Stars are cosmic furnaces that burn for billions of years, but understanding their complex evolution requires sophisticated modeling of nuclear physics, fluid dynamics, and magnetic fields all working together. YREC (Yale Rotating Evolution Code) tackles one of astronomy’s most computationally demanding challenges: predicting how stars change throughout their entire lifetimes, from initial collapse to final stellar remnants.

This pseudo-2D stellar evolution code brings together modern microphysics with advanced prescriptions for rotation, surface magnetism, and starspots—phenomena that dramatically affect stellar structure and evolution. Built in Fortran for maximum computational efficiency, YREC can model everything from Sun-like stars to rapidly rotating giants and magnetically active low-mass stars. The code includes sophisticated treatments of convective mixing, stellar winds, and the complex interplay between rotation and magnetic fields that shapes stellar atmospheres.

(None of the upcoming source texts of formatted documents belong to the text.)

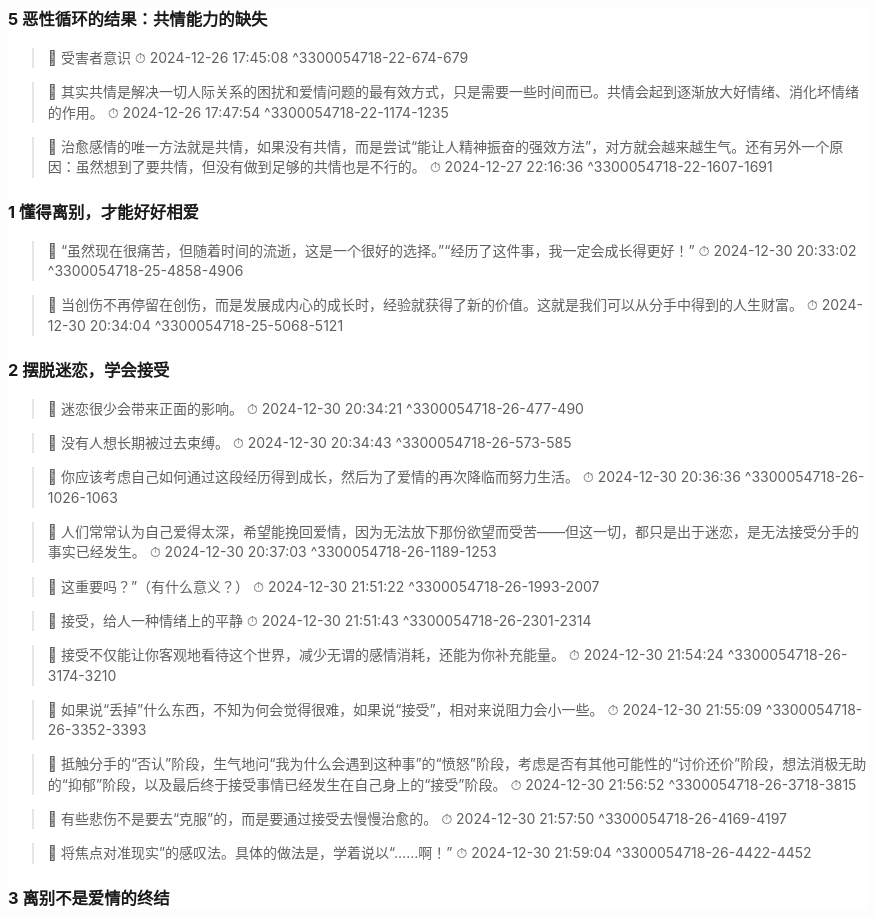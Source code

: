 ### 5 恶性循环的结果：共情能力的缺失

> 📌 受害者意识 
> ⏱ 2024-12-26 17:45:08 ^3300054718-22-674-679

> 📌 其实共情是解决一切人际关系的困扰和爱情问题的最有效方式，只是需要一些时间而已。共情会起到逐渐放大好情绪、消化坏情绪的作用。 
> ⏱ 2024-12-26 17:47:54 ^3300054718-22-1174-1235

> 📌 治愈感情的唯一方法就是共情，如果没有共情，而是尝试“能让人精神振奋的强效方法”，对方就会越来越生气。还有另外一个原因：虽然想到了要共情，但没有做到足够的共情也是不行的。 
> ⏱ 2024-12-27 22:16:36 ^3300054718-22-1607-1691

### 1 懂得离别，才能好好相爱

> 📌 “虽然现在很痛苦，但随着时间的流逝，这是一个很好的选择。”“经历了这件事，我一定会成长得更好！” 
> ⏱ 2024-12-30 20:33:02 ^3300054718-25-4858-4906

> 📌 当创伤不再停留在创伤，而是发展成内心的成长时，经验就获得了新的价值。这就是我们可以从分手中得到的人生财富。 
> ⏱ 2024-12-30 20:34:04 ^3300054718-25-5068-5121

### 2 摆脱迷恋，学会接受

> 📌 迷恋很少会带来正面的影响。 
> ⏱ 2024-12-30 20:34:21 ^3300054718-26-477-490

> 📌 没有人想长期被过去束缚。 
> ⏱ 2024-12-30 20:34:43 ^3300054718-26-573-585

> 📌 你应该考虑自己如何通过这段经历得到成长，然后为了爱情的再次降临而努力生活。 
> ⏱ 2024-12-30 20:36:36 ^3300054718-26-1026-1063

> 📌 人们常常认为自己爱得太深，希望能挽回爱情，因为无法放下那份欲望而受苦——但这一切，都只是出于迷恋，是无法接受分手的事实已经发生。 
> ⏱ 2024-12-30 20:37:03 ^3300054718-26-1189-1253

> 📌 这重要吗？”（有什么意义？） 
> ⏱ 2024-12-30 21:51:22 ^3300054718-26-1993-2007

> 📌 接受，给人一种情绪上的平静 
> ⏱ 2024-12-30 21:51:43 ^3300054718-26-2301-2314

> 📌 接受不仅能让你客观地看待这个世界，减少无谓的感情消耗，还能为你补充能量。 
> ⏱ 2024-12-30 21:54:24 ^3300054718-26-3174-3210

> 📌 如果说“丢掉”什么东西，不知为何会觉得很难，如果说“接受”，相对来说阻力会小一些。 
> ⏱ 2024-12-30 21:55:09 ^3300054718-26-3352-3393

> 📌 抵触分手的“否认”阶段，生气地问“我为什么会遇到这种事”的“愤怒”阶段，考虑是否有其他可能性的“讨价还价”阶段，想法消极无助的“抑郁”阶段，以及最后终于接受事情已经发生在自己身上的“接受”阶段。 
> ⏱ 2024-12-30 21:56:52 ^3300054718-26-3718-3815

> 📌 有些悲伤不是要去“克服”的，而是要通过接受去慢慢治愈的。 
> ⏱ 2024-12-30 21:57:50 ^3300054718-26-4169-4197

> 📌 将焦点对准现实”的感叹法。具体的做法是，学着说以“……啊！” 
> ⏱ 2024-12-30 21:59:04 ^3300054718-26-4422-4452

### 3 离别不是爱情的终结
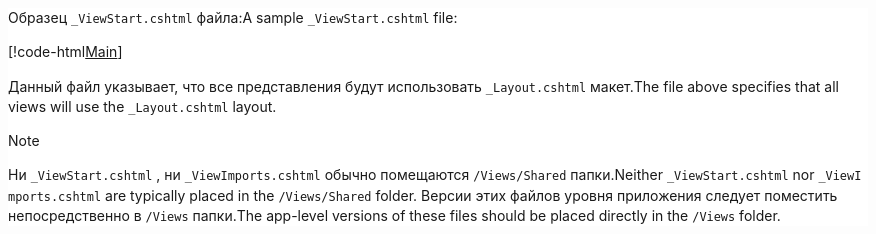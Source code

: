 <span data-ttu-id="5eb8c-168">Образец `_ViewStart.cshtml` файла:</span><span class="sxs-lookup"><span data-stu-id="5eb8c-168">A sample `_ViewStart.cshtml` file:</span></span>

[!code-html[Main](../../common/samples/WebApplication1/Views/_ViewStart.cshtml)]

<span data-ttu-id="5eb8c-169">Данный файл указывает, что все представления будут использовать `_Layout.cshtml` макет.</span><span class="sxs-lookup"><span data-stu-id="5eb8c-169">The file above specifies that all views will use the `_Layout.cshtml` layout.</span></span>

> [!NOTE]
> <span data-ttu-id="5eb8c-170">Ни `_ViewStart.cshtml` , ни `_ViewImports.cshtml` обычно помещаются `/Views/Shared` папки.</span><span class="sxs-lookup"><span data-stu-id="5eb8c-170">Neither `_ViewStart.cshtml` nor `_ViewImports.cshtml` are typically placed in the `/Views/Shared` folder.</span></span> <span data-ttu-id="5eb8c-171">Версии этих файлов уровня приложения следует поместить непосредственно в `/Views` папки.</span><span class="sxs-lookup"><span data-stu-id="5eb8c-171">The app-level versions of these files should be placed directly in the `/Views` folder.</span></span>
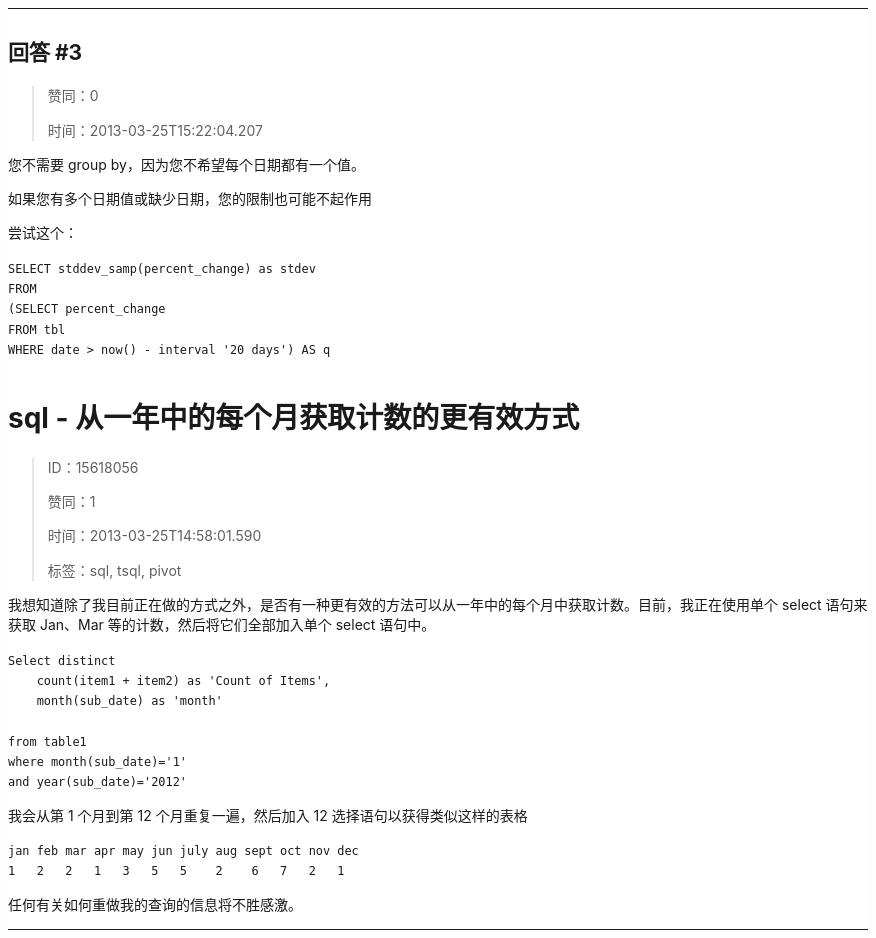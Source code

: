 * * *

## 回答 #3

> 赞同：0
> 
> 时间：2013-03-25T15:22:04.207

您不需要 group by，因为您不希望每个日期都有一个值。

如果您有多个日期值或缺少日期，您的限制也可能不起作用

尝试这个：

```
SELECT stddev_samp(percent_change) as stdev
FROM
(SELECT percent_change
FROM tbl
WHERE date > now() - interval '20 days') AS q 
```

# sql - 从一年中的每个月获取计数的更有效方式

> ID：15618056
> 
> 赞同：1
> 
> 时间：2013-03-25T14:58:01.590
> 
> 标签：sql, tsql, pivot

我想知道除了我目前正在做的方式之外，是否有一种更有效的方法可以从一年中的每个月中获取计数。目前，我正在使用单个 select 语句来获取 Jan、Mar 等的计数，然后将它们全部加入单个 select 语句中。

```
Select distinct
    count(item1 + item2) as 'Count of Items',
    month(sub_date) as 'month'

from table1
where month(sub_date)='1'
and year(sub_date)='2012' 
```

我会从第 1 个月到第 12 个月重复一遍，然后加入 12 选择语句以获得类似这样的表格

```
jan feb mar apr may jun july aug sept oct nov dec
1   2   2   1   3   5   5    2    6   7   2   1 
```

任何有关如何重做我的查询的信息将不胜感激。

* * *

With over 60 years of development heritage dating back to Larson & Demarque’s pioneering 1964 work, YREC has evolved into a versatile research platform used by astronomers worldwide to study solar analogs, exoplanet host stars, and stellar populations in our galaxy. The project’s modern incarnation features an interactive web interface, comprehensive documentation, and a growing ecosystem of analysis tools, making precision stellar astrophysics accessible to researchers tackling diverse problems from asteroseismology to galactic chemical evolution.